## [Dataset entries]
────

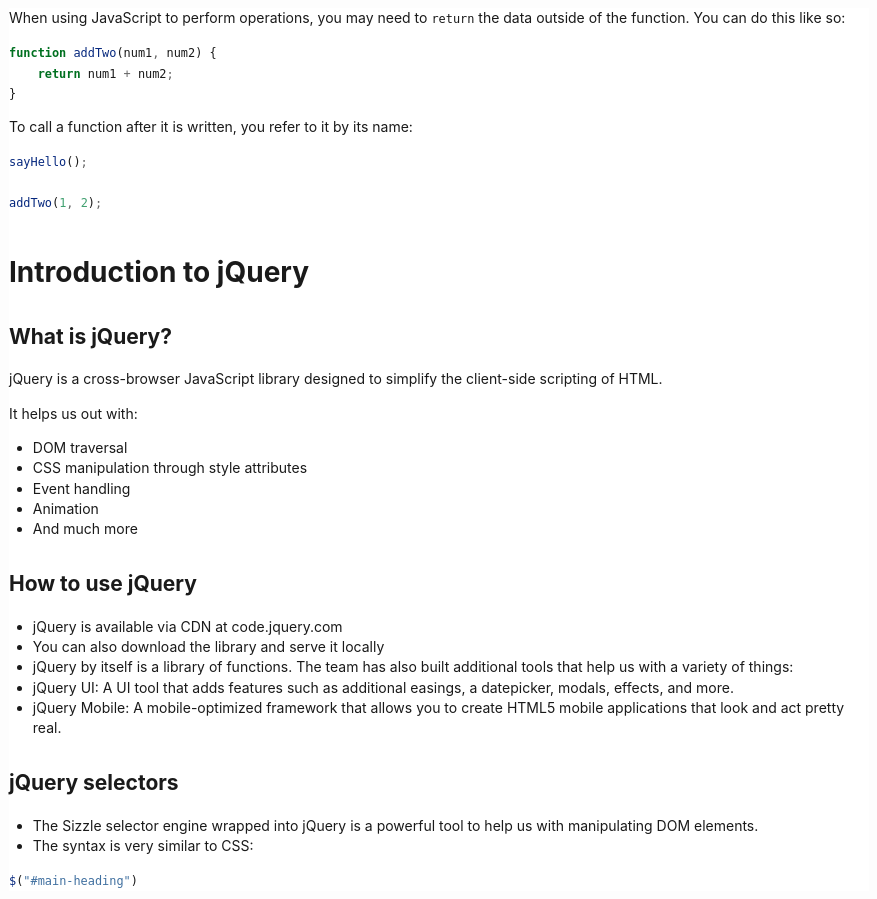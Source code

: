 When using JavaScript to perform operations, you may need to `return` the data outside of the function. You can do this like so:

```js
function addTwo(num1, num2) {
	return num1 + num2;
}
```

To call a function after it is written, you refer to it by its name:

```js
sayHello();

addTwo(1, 2);
```

# Introduction to jQuery

## What is jQuery?

jQuery is a cross-browser JavaScript library designed to simplify the client-side scripting of HTML.

It helps us out with:

- DOM traversal
- CSS manipulation through style attributes
- Event handling
- Animation
- And much more

## How to use jQuery

- jQuery is available via CDN at code.jquery.com
- You can also download the library and serve it locally
- jQuery by itself is a library of functions. The team has also built additional tools that help us with a variety of things:
- jQuery UI: A UI tool that adds features such as additional easings, a datepicker, modals, effects, and more.
- jQuery Mobile: A mobile-optimized framework that allows you to create HTML5 mobile applications that look and act pretty real.

## jQuery selectors

- The Sizzle selector engine wrapped into jQuery is a powerful tool to help us with manipulating DOM elements.
- The syntax is very similar to CSS:
```js
$("#main-heading")

```
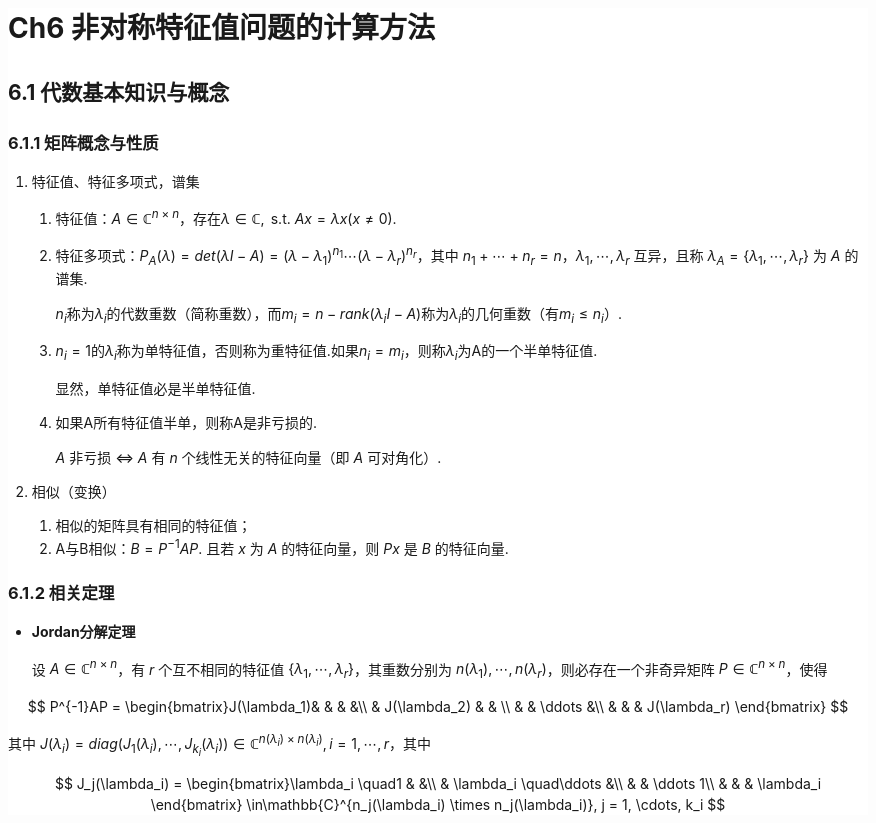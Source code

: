 # Ch6 非对称特征值问题的计算方法

## 6.1 代数基本知识与概念

### 6.1.1 矩阵概念与性质

1. 特征值、特征多项式，谱集

   1. 特征值：$A \in \mathbb{C}^{n\times n}$，存在$\lambda \in \mathbb{C}, \text{ s.t. } Ax = \lambda x(x \neq 0)$.

   2. 特征多项式：$P_{A}(\lambda) = det(\lambda I - A) = (\lambda - \lambda_1)^{n_1} \cdots(\lambda - \lambda_r)^{n_r}$，其中 $n_1 + \cdots + n_r = n$，$\lambda_1, \cdots , \lambda_r$ 互异，且称 $\lambda_A = \{\lambda_1, \cdots, \lambda_r \}$ 为 $A$ 的谱集.

      $n_i$称为$\lambda_i$的代数重数（简称重数），而$m_i = n - rank(\lambda_i I - A)$称为$\lambda_i$的几何重数（有$m_i \leq n_i$）.

   3. $n_i = 1$的$\lambda_i$称为单特征值，否则称为重特征值.如果$n_i = m_i$，则称$\lambda_i$为A的一个半单特征值.

      显然，单特征值必是半单特征值.

   4. 如果A所有特征值半单，则称A是非亏损的.

      $A$ 非亏损 $\Longleftrightarrow$ $A$ 有 $n$ 个线性无关的特征向量（即 $A$ 可对角化）.

2. 相似（变换）

   1. 相似的矩阵具有相同的特征值；
   2. A与B相似：$B = P^{-1}AP$. 且若 $x$ 为 $A$ 的特征向量，则 $Px$ 是 $B$ 的特征向量.


### 6.1.2 相关定理

- **Jordan分解定理**

  设 $A \in \mathbb{C}^{n\times n}$，有 $r$ 个互不相同的特征值 $\{\lambda_1, \cdots,\lambda_r \}$，其重数分别为 $n(\lambda_1), \cdots, n(\lambda_r)$，则必存在一个非奇异矩阵 $P\in \mathbb{C}^{n\times n}$，使得

$$
P^{-1}AP = \begin{bmatrix}J(\lambda_1)& & & &\\
& J(\lambda_2) & & \\
& & \ddots &\\
& & & J(\lambda_r)
\end{bmatrix}
$$

其中 $J(\lambda_i) = diag(J_1(\lambda_i), \cdots, J_{k_i}(\lambda_i)) \in \mathbb{C}^{n(\lambda_i) \times n(\lambda_i)}, i = 1, \cdots, r$，其中

$$
J_j(\lambda_i) = \begin{bmatrix}\lambda_i \quad1 & &\\
& \lambda_i \quad\ddots &\\
& & \ddots 1\\
& & & \lambda_i
\end{bmatrix} \in\mathbb{C}^{n_j(\lambda_i) \times n_j(\lambda_i)}, j = 1, \cdots, k_i
$$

────

## [Required action]
Go through the entries above and copy each line holding the string "begin".

## [Response to this task]
P^{-1}AP = \begin{bmatrix}J(\lambda_1)& & & &\\
J_j(\lambda_i) = \begin{bmatrix}\lambda_i \quad1 & &\\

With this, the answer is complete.